> [YOUR ASSIGNMENT]:
From the entries below, please output exactly the lines starting at the one containing "- Smaller badge size prevents overflow" and ending at the one containing "- Dark mode", both included.

> [RECORDS FOR PROCESSING]:

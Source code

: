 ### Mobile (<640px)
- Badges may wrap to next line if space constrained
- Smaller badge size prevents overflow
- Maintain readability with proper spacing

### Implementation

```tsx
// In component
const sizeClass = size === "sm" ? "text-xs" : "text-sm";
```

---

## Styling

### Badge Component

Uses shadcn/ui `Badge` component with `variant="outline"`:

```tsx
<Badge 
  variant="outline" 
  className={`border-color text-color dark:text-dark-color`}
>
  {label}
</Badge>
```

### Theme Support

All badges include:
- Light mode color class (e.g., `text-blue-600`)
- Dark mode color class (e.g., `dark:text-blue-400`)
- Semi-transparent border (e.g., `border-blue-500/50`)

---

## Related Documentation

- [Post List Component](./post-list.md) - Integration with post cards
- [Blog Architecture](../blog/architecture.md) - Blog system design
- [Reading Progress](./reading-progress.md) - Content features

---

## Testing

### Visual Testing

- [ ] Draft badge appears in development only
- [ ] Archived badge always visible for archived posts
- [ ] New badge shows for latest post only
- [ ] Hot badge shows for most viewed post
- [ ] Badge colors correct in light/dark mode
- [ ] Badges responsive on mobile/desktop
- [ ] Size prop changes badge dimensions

> [ANSWER TO THIS EXERCISE]:
- Smaller badge size prevents overflow
- Maintain readability with proper spacing

### Implementation

```tsx
// In component
const sizeClass = size === "sm" ? "text-xs" : "text-sm";
```

---

## Styling

### Badge Component

Uses shadcn/ui `Badge` component with `variant="outline"`:

```tsx
<Badge 
  variant="outline" 
  className={`border-color text-color dark:text-dark-color`}
>
  {label}
</Badge>
```

### Theme Support

All badges include:
- Light mode color class (e.g., `text-blue-600`)
- Dark mode color class (e.g., `dark:text-blue-400`)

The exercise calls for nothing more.